I was in a conversation the other day, and we were laughing (but also sighing) about how everyone seems to be a coach these days. It feels like the label “coach” has lost some of its appeal – overshadowed by an endless stream of coaching programs and platforms cropping up to meet the soaring demand for support, self-development, and guidance.
Tech-led coaching has its value and place in this ecosystem; it’s not “bad” or somehow lesser, but it’s different, with its own limitations.
With an influx of tech-driven companies, we’re seeing coaching offered at scale through digital platforms. Coaching sessions that might once have been tailored, 90-minute 1:1 conversations are now often delivered as part of a pre-designed program, packaged and “outsourced” through apps, AI prompts, or group interventions.
It’s coaching on a conveyor belt – accessible, yes, but often stripped of the depth and human touch that make coaching valuable in the first place. And let’s face it: there’s no shortage of questionable coaches flooding the space.
Our approach to coaching is different.
For us, it’s about community, relationships, and collective growth. Tech can absolutely support coaching, but it’s never a substitute for the deeply human, relational, and sometimes messy process that good coaching is.
Coaching is emergent. It’s unpredictable and shaped by the unique interplay between people. Done well, it can’t just be reduced to a sequence of nudges in an app or a series of pre-packaged prompts from AI.
There’s a risk in over-relying on tech to deliver coaching at scale. While tech solutions, like AI-powered apps, are great for accessibility, they can easily become reductive, turning meaningful behaviour change into a series of algorithmic prompts. AI coaches, for example, are powered by language models and “learn” through a process that’s hard to control and understand. There’s already been much discussion around the potential bias and unintended consequences of AI coaching. It’s a system that is inherently limited by its input, and without careful guidance, we risk stripping coaching of its core essence.
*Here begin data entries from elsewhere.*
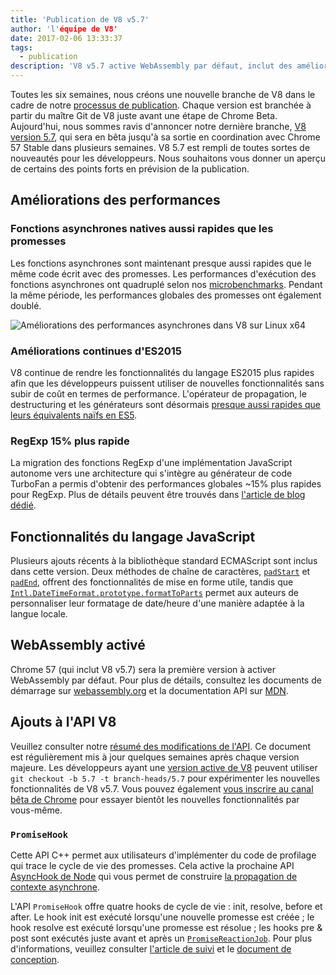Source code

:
 ```yaml
---
title: 'Publication de V8 v5.7'
author: 'l'équipe de V8'
date: 2017-02-06 13:33:37
tags:
  - publication
description: 'V8 v5.7 active WebAssembly par défaut, inclut des améliorations de performance et un support accru des fonctionnalités du langage ECMAScript.'
---
```

Toutes les six semaines, nous créons une nouvelle branche de V8 dans le cadre de notre [processus de publication](/docs/release-process). Chaque version est branchée à partir du maître Git de V8 juste avant une étape de Chrome Beta. Aujourd'hui, nous sommes ravis d'annoncer notre dernière branche, [V8 version 5.7](https://chromium.googlesource.com/v8/v8.git/+log/branch-heads/5.7), qui sera en bêta jusqu'à sa sortie en coordination avec Chrome 57 Stable dans plusieurs semaines. V8 5.7 est rempli de toutes sortes de nouveautés pour les développeurs. Nous souhaitons vous donner un aperçu de certains des points forts en prévision de la publication.

<!--truncate-->
## Améliorations des performances

### Fonctions asynchrones natives aussi rapides que les promesses

Les fonctions asynchrones sont maintenant presque aussi rapides que le même code écrit avec des promesses. Les performances d'exécution des fonctions asynchrones ont quadruplé selon nos [microbenchmarks](https://codereview.chromium.org/2577393002). Pendant la même période, les performances globales des promesses ont également doublé.

![Améliorations des performances asynchrones dans V8 sur Linux x64](/_img/v8-release-57/async.png)

### Améliorations continues d'ES2015

V8 continue de rendre les fonctionnalités du langage ES2015 plus rapides afin que les développeurs puissent utiliser de nouvelles fonctionnalités sans subir de coût en termes de performance. L'opérateur de propagation, le destructuring et les générateurs sont désormais [presque aussi rapides que leurs équivalents naïfs en ES5](https://fhinkel.github.io/six-speed/).

### RegExp 15% plus rapide

La migration des fonctions RegExp d'une implémentation JavaScript autonome vers une architecture qui s'intègre au générateur de code TurboFan a permis d'obtenir des performances globales ~15% plus rapides pour RegExp. Plus de détails peuvent être trouvés dans [l'article de blog dédié](/blog/speeding-up-regular-expressions).

## Fonctionnalités du langage JavaScript

Plusieurs ajouts récents à la bibliothèque standard ECMAScript sont inclus dans cette version. Deux méthodes de chaîne de caractères, [`padStart`](https://developer.mozilla.org/en-US/docs/Web/JavaScript/Reference/Global_Objects/String/padStart) et [`padEnd`](https://developer.mozilla.org/en-US/docs/Web/JavaScript/Reference/Global_Objects/String/padEnd), offrent des fonctionnalités de mise en forme utile, tandis que [`Intl.DateTimeFormat.prototype.formatToParts`](https://developer.mozilla.org/en-US/docs/Web/JavaScript/Reference/Global_Objects/DateTimeFormat/formatToParts) permet aux auteurs de personnaliser leur formatage de date/heure d'une manière adaptée à la langue locale.

## WebAssembly activé

Chrome 57 (qui inclut V8 v5.7) sera la première version à activer WebAssembly par défaut. Pour plus de détails, consultez les documents de démarrage sur [webassembly.org](http://webassembly.org/) et la documentation API sur [MDN](https://developer.mozilla.org/en-US/docs/WebAssembly/API).

## Ajouts à l'API V8

Veuillez consulter notre [résumé des modifications de l'API](https://docs.google.com/document/d/1g8JFi8T_oAE_7uAri7Njtig7fKaPDfotU6huOa1alds/edit). Ce document est régulièrement mis à jour quelques semaines après chaque version majeure. Les développeurs ayant une [version active de V8](/docs/source-code#using-git) peuvent utiliser `git checkout -b 5.7 -t branch-heads/5.7` pour expérimenter les nouvelles fonctionnalités de V8 v5.7. Vous pouvez également [vous inscrire au canal bêta de Chrome](https://www.google.com/chrome/browser/beta.html) pour essayer bientôt les nouvelles fonctionnalités par vous-même.

### `PromiseHook`

Cette API C++ permet aux utilisateurs d'implémenter du code de profilage qui trace le cycle de vie des promesses. Cela active la prochaine API [AsyncHook de Node](https://github.com/nodejs/node-eps/pull/18) qui vous permet de construire [la propagation de contexte asynchrone](https://docs.google.com/document/d/1tlQ0R6wQFGqCS5KeIw0ddoLbaSYx6aU7vyXOkv-wvlM/edit#).

L'API `PromiseHook` offre quatre hooks de cycle de vie : init, resolve, before et after. Le hook init est exécuté lorsqu'une nouvelle promesse est créée ; le hook resolve est exécuté lorsqu'une promesse est résolue ; les hooks pre & post sont exécutés juste avant et après un [`PromiseReactionJob`](https://tc39.es/ecma262/#sec-promisereactionjob). Pour plus d'informations, veuillez consulter [l'article de suivi](https://bugs.chromium.org/p/v8/issues/detail?id=4643) et le [document de conception](https://docs.google.com/document/d/1rda3yKGHimKIhg5YeoAmCOtyURgsbTH_qaYR79FELlk/edit).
Of course, we understand the demand for coaching is growing, and the pressure to scale seems to point toward tech as the answer. And while tech-led coaching has an important role to play in making support widely accessible, it can’t replicate the depth of human-centred, relational coaching.
The best coaching doesn’t just “scale”; it adapts, stays human-centred, and recognises that real growth doesn’t happen in a preset sequence of steps – it unfolds in the spaces where people genuinely connect.